不过, 若是往常, 他难免要多抱怨几句,今日却出乎意料的,只说了这么一句,就偃旗息鼓了, 反倒坐下来, 定定地看着前面, 一动不动。
姜凌见他这样,有些疑惑, 问:“怎么了,你们还出什么事了?”
“初儿今天道……”
萧将军刚讲了一句, 旋即又摇摇头:“算了, 没事。”
“怎么回事,对我, 你还有什么不可以说的吗?”
“不是。”
萧斩石筹措语句,终于还是开口道:“也不是什么大事。只是今日, 初儿开口问我, 我自己当初都没读那些什么四书五经, 又为何非要他读。”
“这有什么。”
姜凌不以为意。
“他问,你就告诉他呗。”
“……”
萧斩石捏了捏鼻梁。
良久,他叹了口气:“你知道我不擅长和人谈心,尤其还是对自己的儿子。”
那些话, 要从何说起呢?
他眼神深邃了三分, 只对妻子道:“我萧家代代习武, 我萧家的男儿,从未有过不上马背、不拿刀戬、不与敌人作战的。光儿和初儿,本来也都应如此。”
“当年我父亲共有七子,其实也不是人人都天生好战骁勇。我二哥就性情温和善良,不喜争执。他生来悲天悯人,怜悯世间所有生灵,战场上血肉之躯的杀戮对他来说过于残酷痛苦。他曾对父亲说,他不想习武,也不想杀人。他对丹青之术有兴趣,日后想当个画家。”
“我父亲拿棍子打他,拿皮鞭抽他,逼他上战马。”
“后来二哥死在昌平川一战中。他依照圣令率军杀入敌营,可朝廷却临阵退缩,原本说好的两个增援都没有来,导致他被孤军困在敌阵里。”
“道尽途穷之际,他带着仅存的十五个将士,提刀死战,断臂仍杀敌二百,誓死不让敌军过最后一道关卡。”
“后来他被敌将擒住,任对方威逼利诱,一句求饶的话都没说,反往敌将脸上吐了唾沫,最终被乱剑砍死。”

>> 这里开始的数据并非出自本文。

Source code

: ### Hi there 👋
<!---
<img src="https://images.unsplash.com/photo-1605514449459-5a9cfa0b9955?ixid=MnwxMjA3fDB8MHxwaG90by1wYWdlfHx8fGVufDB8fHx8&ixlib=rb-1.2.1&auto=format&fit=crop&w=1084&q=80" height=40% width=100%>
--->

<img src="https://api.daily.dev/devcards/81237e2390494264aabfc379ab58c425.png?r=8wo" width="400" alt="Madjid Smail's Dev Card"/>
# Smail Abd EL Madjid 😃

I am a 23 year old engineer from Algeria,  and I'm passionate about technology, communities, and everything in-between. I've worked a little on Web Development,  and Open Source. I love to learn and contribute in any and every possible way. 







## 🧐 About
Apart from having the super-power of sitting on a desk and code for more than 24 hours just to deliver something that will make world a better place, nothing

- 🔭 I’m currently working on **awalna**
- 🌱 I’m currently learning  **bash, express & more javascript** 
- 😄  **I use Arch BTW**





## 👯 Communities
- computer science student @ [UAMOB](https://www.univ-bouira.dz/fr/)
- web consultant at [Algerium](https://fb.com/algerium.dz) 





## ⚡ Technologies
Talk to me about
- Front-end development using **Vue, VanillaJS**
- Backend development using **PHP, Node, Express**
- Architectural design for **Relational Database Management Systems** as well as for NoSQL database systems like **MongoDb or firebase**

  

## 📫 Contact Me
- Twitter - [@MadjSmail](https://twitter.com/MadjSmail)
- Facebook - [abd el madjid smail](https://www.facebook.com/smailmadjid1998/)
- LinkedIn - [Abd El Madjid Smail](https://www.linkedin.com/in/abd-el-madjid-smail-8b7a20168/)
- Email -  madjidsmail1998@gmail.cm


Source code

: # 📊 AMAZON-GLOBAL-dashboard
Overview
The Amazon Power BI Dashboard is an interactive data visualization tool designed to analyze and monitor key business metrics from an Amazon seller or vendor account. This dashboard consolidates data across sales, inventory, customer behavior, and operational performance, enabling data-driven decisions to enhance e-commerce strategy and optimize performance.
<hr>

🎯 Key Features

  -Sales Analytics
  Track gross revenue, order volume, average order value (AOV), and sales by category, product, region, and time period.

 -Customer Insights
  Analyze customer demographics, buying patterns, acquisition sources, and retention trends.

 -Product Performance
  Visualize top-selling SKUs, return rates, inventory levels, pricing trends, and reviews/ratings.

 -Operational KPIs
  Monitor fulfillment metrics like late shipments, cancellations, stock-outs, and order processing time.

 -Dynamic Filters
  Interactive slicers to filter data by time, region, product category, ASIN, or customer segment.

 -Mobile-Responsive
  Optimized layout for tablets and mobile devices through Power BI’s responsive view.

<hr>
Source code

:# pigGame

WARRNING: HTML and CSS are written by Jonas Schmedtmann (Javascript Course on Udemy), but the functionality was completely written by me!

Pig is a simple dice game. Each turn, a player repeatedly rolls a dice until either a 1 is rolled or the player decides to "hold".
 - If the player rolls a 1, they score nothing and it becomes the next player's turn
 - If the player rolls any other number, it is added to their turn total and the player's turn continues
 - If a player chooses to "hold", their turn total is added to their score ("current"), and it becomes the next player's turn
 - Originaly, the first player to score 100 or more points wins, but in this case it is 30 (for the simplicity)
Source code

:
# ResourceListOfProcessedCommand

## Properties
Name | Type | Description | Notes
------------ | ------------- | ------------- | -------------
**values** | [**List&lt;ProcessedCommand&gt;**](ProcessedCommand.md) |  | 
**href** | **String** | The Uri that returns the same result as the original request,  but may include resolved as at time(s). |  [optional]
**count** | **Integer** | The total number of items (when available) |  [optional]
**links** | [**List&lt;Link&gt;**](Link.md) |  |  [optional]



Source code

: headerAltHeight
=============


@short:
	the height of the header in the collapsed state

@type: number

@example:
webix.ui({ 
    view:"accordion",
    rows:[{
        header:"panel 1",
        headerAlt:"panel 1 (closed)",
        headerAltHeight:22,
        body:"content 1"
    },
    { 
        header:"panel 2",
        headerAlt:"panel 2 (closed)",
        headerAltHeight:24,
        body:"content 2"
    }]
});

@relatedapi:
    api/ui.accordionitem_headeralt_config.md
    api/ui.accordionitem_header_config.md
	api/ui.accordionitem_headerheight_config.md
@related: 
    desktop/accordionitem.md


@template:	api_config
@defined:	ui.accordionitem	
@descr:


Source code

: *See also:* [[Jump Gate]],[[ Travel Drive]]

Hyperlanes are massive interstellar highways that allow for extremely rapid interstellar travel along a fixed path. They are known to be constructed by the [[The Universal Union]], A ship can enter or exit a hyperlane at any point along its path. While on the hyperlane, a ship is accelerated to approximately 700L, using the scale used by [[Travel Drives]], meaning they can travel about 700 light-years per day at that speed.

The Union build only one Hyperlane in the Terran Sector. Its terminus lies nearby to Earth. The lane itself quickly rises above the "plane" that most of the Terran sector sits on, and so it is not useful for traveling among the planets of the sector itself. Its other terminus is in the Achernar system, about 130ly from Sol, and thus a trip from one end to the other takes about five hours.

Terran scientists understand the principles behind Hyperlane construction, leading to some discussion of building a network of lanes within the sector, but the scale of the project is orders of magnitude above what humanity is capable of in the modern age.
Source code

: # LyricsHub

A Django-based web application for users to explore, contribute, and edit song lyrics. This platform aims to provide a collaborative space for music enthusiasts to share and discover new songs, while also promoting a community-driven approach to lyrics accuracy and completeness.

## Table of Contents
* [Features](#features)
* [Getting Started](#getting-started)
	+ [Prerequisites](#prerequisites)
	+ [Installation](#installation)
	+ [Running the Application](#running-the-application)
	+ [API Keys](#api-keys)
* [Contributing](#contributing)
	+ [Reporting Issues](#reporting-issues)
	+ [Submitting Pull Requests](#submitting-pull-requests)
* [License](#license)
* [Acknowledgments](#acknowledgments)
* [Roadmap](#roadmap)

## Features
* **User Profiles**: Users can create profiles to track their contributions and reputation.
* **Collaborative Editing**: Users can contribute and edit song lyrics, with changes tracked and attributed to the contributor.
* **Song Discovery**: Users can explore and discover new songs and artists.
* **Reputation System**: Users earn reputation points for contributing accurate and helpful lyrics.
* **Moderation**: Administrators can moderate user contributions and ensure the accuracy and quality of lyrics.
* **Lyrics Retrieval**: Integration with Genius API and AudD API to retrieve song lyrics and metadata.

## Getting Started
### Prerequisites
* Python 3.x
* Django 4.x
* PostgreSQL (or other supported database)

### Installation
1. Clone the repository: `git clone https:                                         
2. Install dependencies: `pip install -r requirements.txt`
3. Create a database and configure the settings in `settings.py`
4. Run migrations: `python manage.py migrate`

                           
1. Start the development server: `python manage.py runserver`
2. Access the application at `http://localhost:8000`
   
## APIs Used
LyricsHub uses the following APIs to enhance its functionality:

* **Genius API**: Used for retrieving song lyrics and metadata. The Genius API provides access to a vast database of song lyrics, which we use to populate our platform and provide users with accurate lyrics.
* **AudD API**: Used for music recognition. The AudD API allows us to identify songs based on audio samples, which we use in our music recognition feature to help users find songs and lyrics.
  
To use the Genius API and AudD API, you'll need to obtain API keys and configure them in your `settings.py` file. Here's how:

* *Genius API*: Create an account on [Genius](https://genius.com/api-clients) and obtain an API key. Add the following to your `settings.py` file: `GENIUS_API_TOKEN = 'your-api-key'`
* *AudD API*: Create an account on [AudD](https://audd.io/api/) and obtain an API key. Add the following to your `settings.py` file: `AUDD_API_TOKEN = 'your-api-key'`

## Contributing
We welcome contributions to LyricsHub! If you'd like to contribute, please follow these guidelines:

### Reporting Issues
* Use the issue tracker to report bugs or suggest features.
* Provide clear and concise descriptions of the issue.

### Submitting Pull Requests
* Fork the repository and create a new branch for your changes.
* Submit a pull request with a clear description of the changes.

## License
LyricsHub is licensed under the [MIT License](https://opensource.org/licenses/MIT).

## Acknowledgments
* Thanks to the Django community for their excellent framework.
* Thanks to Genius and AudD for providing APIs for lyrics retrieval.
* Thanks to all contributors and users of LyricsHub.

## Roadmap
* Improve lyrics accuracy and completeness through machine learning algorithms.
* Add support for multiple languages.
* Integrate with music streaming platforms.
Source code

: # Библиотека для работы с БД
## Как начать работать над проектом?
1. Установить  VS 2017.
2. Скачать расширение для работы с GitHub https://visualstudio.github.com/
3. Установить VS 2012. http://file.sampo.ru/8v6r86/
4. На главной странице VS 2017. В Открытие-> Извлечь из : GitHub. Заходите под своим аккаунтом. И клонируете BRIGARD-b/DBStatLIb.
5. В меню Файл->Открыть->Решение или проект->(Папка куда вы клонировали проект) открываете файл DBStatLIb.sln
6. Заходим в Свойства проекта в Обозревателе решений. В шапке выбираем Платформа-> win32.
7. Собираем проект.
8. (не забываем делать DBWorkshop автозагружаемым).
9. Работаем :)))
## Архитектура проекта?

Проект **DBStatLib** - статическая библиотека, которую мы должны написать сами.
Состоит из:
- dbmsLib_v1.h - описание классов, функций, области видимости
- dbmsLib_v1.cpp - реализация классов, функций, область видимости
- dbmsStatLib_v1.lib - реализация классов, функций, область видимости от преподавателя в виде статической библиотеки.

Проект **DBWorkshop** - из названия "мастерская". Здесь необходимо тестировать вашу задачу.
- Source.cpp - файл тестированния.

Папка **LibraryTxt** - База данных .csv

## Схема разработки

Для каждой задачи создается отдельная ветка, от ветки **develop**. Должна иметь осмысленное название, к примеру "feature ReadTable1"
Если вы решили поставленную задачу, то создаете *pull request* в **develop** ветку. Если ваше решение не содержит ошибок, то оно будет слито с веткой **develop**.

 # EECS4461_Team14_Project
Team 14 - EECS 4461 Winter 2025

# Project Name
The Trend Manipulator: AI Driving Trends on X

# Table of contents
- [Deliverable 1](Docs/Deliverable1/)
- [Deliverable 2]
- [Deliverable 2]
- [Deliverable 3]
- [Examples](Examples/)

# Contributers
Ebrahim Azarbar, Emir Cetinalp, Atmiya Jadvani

“若不是二哥当时极力支撑,托住敌军,我苟活不到今日。”
萧斩石叹了口气,又说回自己的两个孩子——
“光儿在沙场上出生,我后来几次短暂的出击迎战,也次次都带着他。”
“他自幼跟着我走南闯北。他很聪明,枪和刀都用得好,还很像你,擅长射箭,小小年纪已经开得动近八十磅的弓,骑在马上仍能百步穿杨。”
“十二岁那年,他忽然跟我说,他将来想要继承祖上衣钵,当个保家卫国的将军,重振萧家军。”
“我二话没说,拿起马鞭就抽了他一顿,逼他从马背上滚下来。”
“当年的事,对我影响太大了。”
“我生平第一次知道,原来武将不是只管把仗打赢就好的。如果在朝堂上没有后盾,没有信得过的盟友支持并保证安全,那在遥远的边关作战,犹如将毫无防备的后背露给毒蛇,随时都有可能被人捅刀子。”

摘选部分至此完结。